I don’t think the Linux culture is very similar to the windows culture. At least for me personally, I wouldn’t use crowd strike and let them install whatever they want into my environment.
Takios@discuss.tchncs.de 3 months ago
CookieOfFortune@lemmy.world 3 months ago
I bet you could bring it up with them now…
Damage@slrpnk.net 3 months ago
You’re actually confirming good point about culture though. The fact that you couldn’t stop them doesn’t mean that it also happened to everybody else: some management might have listened. Linux users abhor adding weird shit to their OS, Windows users do it all the time.
candybrie@lemmy.world 3 months ago
Essentially no one has crowdstrike on their personal machines. Not Windows users, Mac users, or Linux users. So it’s corporate/large organization culture that matters. And they absolutely use it.
Diplomjodler3@lemmy.world 3 months ago
Are you an admin in a corporate data center? If not, you’re not in the target audience for that product.
sxan@midwest.social 3 months ago
Yup. And I think that says more about the corporate culture than the company that caters to them.
yeather@lemmy.ca 3 months ago
Welcome to the world of big retailers! They would rather run Linux with crowdstrike than make their own system.

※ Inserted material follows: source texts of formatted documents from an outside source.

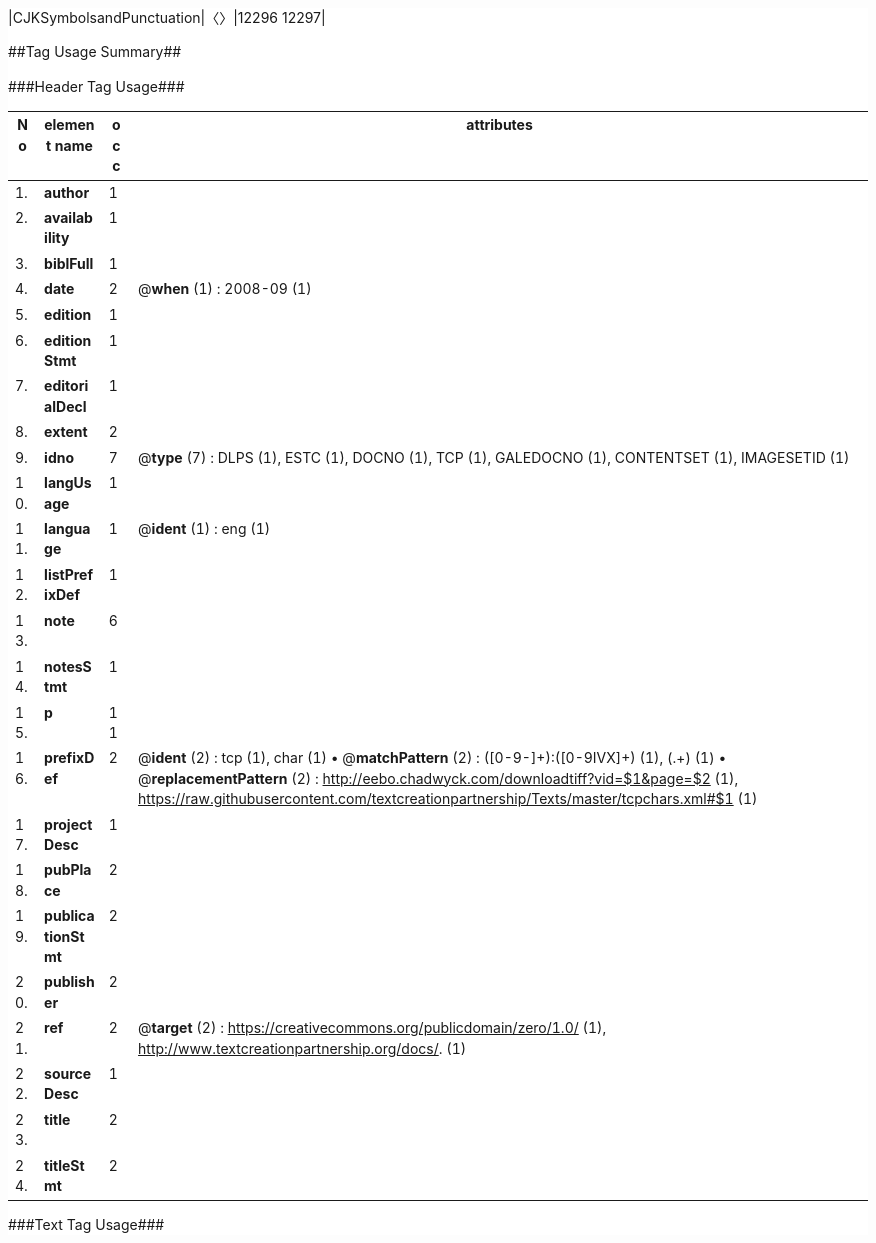|CJKSymbolsandPunctuation|〈〉|12296 12297|

##Tag Usage Summary##

###Header Tag Usage###

|No|element name|occ|attributes|
|---|---|---|---|
|1.|__author__|1||
|2.|__availability__|1||
|3.|__biblFull__|1||
|4.|__date__|2| @__when__ (1) : 2008-09 (1)|
|5.|__edition__|1||
|6.|__editionStmt__|1||
|7.|__editorialDecl__|1||
|8.|__extent__|2||
|9.|__idno__|7| @__type__ (7) : DLPS (1), ESTC (1), DOCNO (1), TCP (1), GALEDOCNO (1), CONTENTSET (1), IMAGESETID (1)|
|10.|__langUsage__|1||
|11.|__language__|1| @__ident__ (1) : eng (1)|
|12.|__listPrefixDef__|1||
|13.|__note__|6||
|14.|__notesStmt__|1||
|15.|__p__|11||
|16.|__prefixDef__|2| @__ident__ (2) : tcp (1), char (1)  •  @__matchPattern__ (2) : ([0-9\-]+):([0-9IVX]+) (1), (.+) (1)  •  @__replacementPattern__ (2) : http://eebo.chadwyck.com/downloadtiff?vid=$1&page=$2 (1), https://raw.githubusercontent.com/textcreationpartnership/Texts/master/tcpchars.xml#$1 (1)|
|17.|__projectDesc__|1||
|18.|__pubPlace__|2||
|19.|__publicationStmt__|2||
|20.|__publisher__|2||
|21.|__ref__|2| @__target__ (2) : https://creativecommons.org/publicdomain/zero/1.0/ (1), http://www.textcreationpartnership.org/docs/. (1)|
|22.|__sourceDesc__|1||
|23.|__title__|2||
|24.|__titleStmt__|2||


###Text Tag Usage###
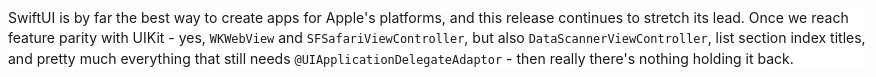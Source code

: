 SwiftUI is by far the best way to create apps for Apple's platforms, and this release continues to stretch its lead. Once we reach feature parity with UIKit - yes, `WKWebView` and `SFSafariViewController`, but also `DataScannerViewController`, list section index titles, and pretty much everything that still needs `@UIApplicationDelegateAdaptor` - then really there's nothing holding it back.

Carighan@lemmy.world 3 months ago
It’s not your machine, your choice of distro, or your choice of specific packages to use or not use. It’s a work tool you get handed as part of a job. So whether CrowdStrike runs on it or not is not your decision and you aren’t allowed (and usually not capable) to change that.
That’s an entirely different situation from one where you get a PC to do with as you please and set up yourself, or a private machine.
Plus we’re mostly talking endpoint devices for non-technical users with many of these difficult-to-fix devices as techs have to drive out to them. The users expect a tool, and they get a tool. A Linux would be customized and utterly locked down, and part of that would be the endpoint protection software.